• Task input:
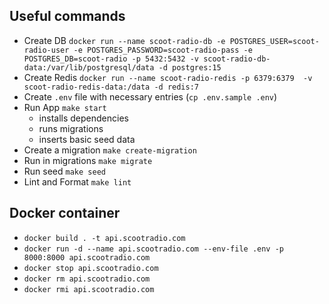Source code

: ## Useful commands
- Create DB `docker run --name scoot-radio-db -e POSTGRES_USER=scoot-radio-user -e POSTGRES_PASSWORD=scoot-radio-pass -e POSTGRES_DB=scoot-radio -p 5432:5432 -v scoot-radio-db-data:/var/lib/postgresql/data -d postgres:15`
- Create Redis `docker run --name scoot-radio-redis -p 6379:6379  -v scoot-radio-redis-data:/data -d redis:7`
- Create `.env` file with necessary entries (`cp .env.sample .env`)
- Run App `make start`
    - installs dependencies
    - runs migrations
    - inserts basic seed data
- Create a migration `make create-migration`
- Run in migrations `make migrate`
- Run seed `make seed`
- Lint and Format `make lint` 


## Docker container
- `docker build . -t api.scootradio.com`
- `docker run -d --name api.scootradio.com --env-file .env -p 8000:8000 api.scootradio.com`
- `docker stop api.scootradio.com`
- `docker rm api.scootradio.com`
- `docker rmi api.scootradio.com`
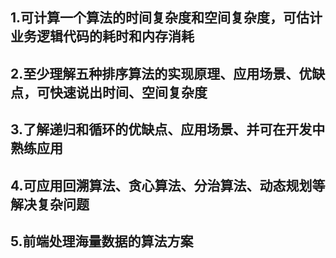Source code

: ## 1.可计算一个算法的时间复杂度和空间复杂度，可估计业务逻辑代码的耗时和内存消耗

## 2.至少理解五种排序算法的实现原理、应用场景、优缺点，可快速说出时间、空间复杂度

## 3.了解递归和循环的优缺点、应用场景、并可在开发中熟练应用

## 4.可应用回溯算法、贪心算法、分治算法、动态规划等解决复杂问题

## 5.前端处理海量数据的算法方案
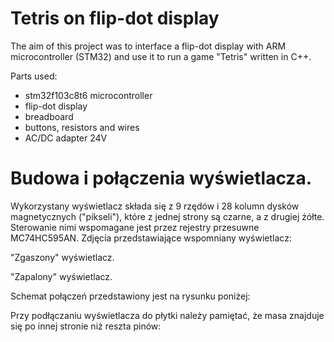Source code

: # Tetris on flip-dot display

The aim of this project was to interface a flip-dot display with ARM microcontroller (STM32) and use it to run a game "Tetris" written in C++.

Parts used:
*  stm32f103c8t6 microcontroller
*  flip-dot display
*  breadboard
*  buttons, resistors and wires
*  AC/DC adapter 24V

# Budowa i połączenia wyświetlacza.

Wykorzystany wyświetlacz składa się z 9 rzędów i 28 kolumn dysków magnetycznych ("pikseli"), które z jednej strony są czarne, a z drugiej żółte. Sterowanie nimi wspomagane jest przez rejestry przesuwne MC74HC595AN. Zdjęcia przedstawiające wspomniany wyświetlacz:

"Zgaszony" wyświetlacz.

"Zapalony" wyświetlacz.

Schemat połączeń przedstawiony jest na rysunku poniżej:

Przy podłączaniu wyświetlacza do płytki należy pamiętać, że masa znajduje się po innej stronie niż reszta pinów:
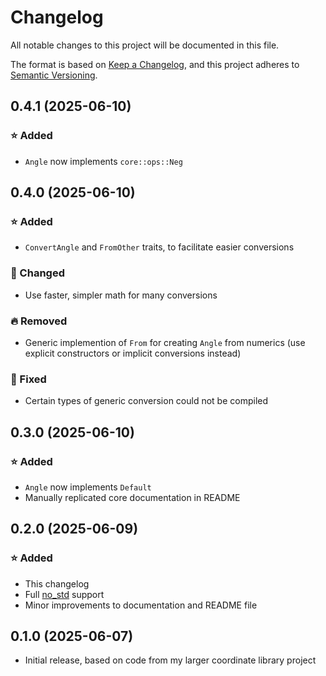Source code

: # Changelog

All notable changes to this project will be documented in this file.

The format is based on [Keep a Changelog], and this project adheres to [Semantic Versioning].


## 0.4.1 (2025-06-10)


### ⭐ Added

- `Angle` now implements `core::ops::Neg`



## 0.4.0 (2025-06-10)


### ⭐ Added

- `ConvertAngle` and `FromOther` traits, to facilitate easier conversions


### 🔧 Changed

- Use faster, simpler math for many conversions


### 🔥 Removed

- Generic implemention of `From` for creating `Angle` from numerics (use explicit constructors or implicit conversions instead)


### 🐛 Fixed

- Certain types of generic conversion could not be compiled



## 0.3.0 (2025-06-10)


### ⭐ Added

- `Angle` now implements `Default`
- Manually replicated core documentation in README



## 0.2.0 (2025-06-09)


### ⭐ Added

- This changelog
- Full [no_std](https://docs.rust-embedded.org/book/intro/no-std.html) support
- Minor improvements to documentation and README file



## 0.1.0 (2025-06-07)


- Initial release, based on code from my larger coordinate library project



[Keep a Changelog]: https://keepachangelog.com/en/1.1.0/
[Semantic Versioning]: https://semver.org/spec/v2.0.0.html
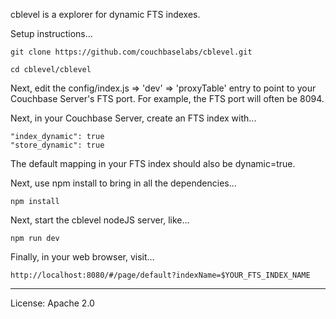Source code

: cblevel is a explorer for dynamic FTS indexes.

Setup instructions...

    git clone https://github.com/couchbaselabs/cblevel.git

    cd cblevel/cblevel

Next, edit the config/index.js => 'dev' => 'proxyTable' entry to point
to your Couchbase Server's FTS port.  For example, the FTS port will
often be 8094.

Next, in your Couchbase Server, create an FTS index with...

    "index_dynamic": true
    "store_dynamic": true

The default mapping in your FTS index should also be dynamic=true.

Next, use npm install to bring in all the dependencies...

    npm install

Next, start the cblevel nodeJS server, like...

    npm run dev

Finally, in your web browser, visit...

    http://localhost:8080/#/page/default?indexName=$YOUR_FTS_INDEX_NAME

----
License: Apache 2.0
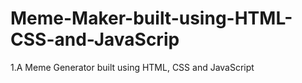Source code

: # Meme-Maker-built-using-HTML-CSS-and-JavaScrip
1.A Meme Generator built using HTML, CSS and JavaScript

• Task description: The task calls for every record to be transcribed exactly, with no images included.

• Response to this exercise:
Source code

: ## Useful commands
- Create DB `docker run --name scoot-radio-db -e POSTGRES_USER=scoot-radio-user -e POSTGRES_PASSWORD=scoot-radio-pass -e POSTGRES_DB=scoot-radio -p 5432:5432 -v scoot-radio-db-data:/var/lib/postgresql/data -d postgres:15`
- Create Redis `docker run --name scoot-radio-redis -p 6379:6379  -v scoot-radio-redis-data:/data -d redis:7`
- Create `.env` file with necessary entries (`cp .env.sample .env`)
- Run App `make start`
    - installs dependencies
    - runs migrations
    - inserts basic seed data
- Create a migration `make create-migration`
- Run in migrations `make migrate`
- Run seed `make seed`
- Lint and Format `make lint` 


## Docker container
- `docker build . -t api.scootradio.com`
- `docker run -d --name api.scootradio.com --env-file .env -p 8000:8000 api.scootradio.com`
- `docker stop api.scootradio.com`
- `docker rm api.scootradio.com`
- `docker rmi api.scootradio.com`
Source code

: ## 1.可计算一个算法的时间复杂度和空间复杂度，可估计业务逻辑代码的耗时和内存消耗

## 2.至少理解五种排序算法的实现原理、应用场景、优缺点，可快速说出时间、空间复杂度

## 3.了解递归和循环的优缺点、应用场景、并可在开发中熟练应用

## 4.可应用回溯算法、贪心算法、分治算法、动态规划等解决复杂问题

## 5.前端处理海量数据的算法方案
Source code

: # Tetris on flip-dot display

The aim of this project was to interface a flip-dot display with ARM microcontroller (STM32) and use it to run a game "Tetris" written in C++.

Parts used:
*  stm32f103c8t6 microcontroller
*  flip-dot display
*  breadboard
*  buttons, resistors and wires
*  AC/DC adapter 24V

# Budowa i połączenia wyświetlacza.

Wykorzystany wyświetlacz składa się z 9 rzędów i 28 kolumn dysków magnetycznych ("pikseli"), które z jednej strony są czarne, a z drugiej żółte. Sterowanie nimi wspomagane jest przez rejestry przesuwne MC74HC595AN. Zdjęcia przedstawiające wspomniany wyświetlacz:

"Zgaszony" wyświetlacz.

"Zapalony" wyświetlacz.

Schemat połączeń przedstawiony jest na rysunku poniżej:

Przy podłączaniu wyświetlacza do płytki należy pamiętać, że masa znajduje się po innej stronie niż reszta pinów:
Source code

: # Changelog

All notable changes to this project will be documented in this file.

The format is based on [Keep a Changelog], and this project adheres to [Semantic Versioning].


## 0.4.1 (2025-06-10)


### ⭐ Added

- `Angle` now implements `core::ops::Neg`



## 0.4.0 (2025-06-10)


### ⭐ Added

- `ConvertAngle` and `FromOther` traits, to facilitate easier conversions


### 🔧 Changed

- Use faster, simpler math for many conversions


### 🔥 Removed

- Generic implemention of `From` for creating `Angle` from numerics (use explicit constructors or implicit conversions instead)


### 🐛 Fixed

- Certain types of generic conversion could not be compiled



## 0.3.0 (2025-06-10)


### ⭐ Added

- `Angle` now implements `Default`
- Manually replicated core documentation in README



## 0.2.0 (2025-06-09)


### ⭐ Added

- This changelog
- Full [no_std](https://docs.rust-embedded.org/book/intro/no-std.html) support
- Minor improvements to documentation and README file



## 0.1.0 (2025-06-07)


- Initial release, based on code from my larger coordinate library project



[Keep a Changelog]: https://keepachangelog.com/en/1.1.0/
[Semantic Versioning]: https://semver.org/spec/v2.0.0.html
Source code

: cblevel is a explorer for dynamic FTS indexes.

Setup instructions...

    git clone https://github.com/couchbaselabs/cblevel.git

    cd cblevel/cblevel

Next, edit the config/index.js => 'dev' => 'proxyTable' entry to point
to your Couchbase Server's FTS port.  For example, the FTS port will
often be 8094.

Next, in your Couchbase Server, create an FTS index with...

    "index_dynamic": true
    "store_dynamic": true

The default mapping in your FTS index should also be dynamic=true.

Next, use npm install to bring in all the dependencies...

    npm install

Next, start the cblevel nodeJS server, like...

    npm run dev

Finally, in your web browser, visit...

    http://localhost:8080/#/page/default?indexName=$YOUR_FTS_INDEX_NAME

----
License: Apache 2.0
Source code

: # Meme-Maker-built-using-HTML-CSS-and-JavaScrip
1.A Meme Generator built using HTML, CSS and JavaScript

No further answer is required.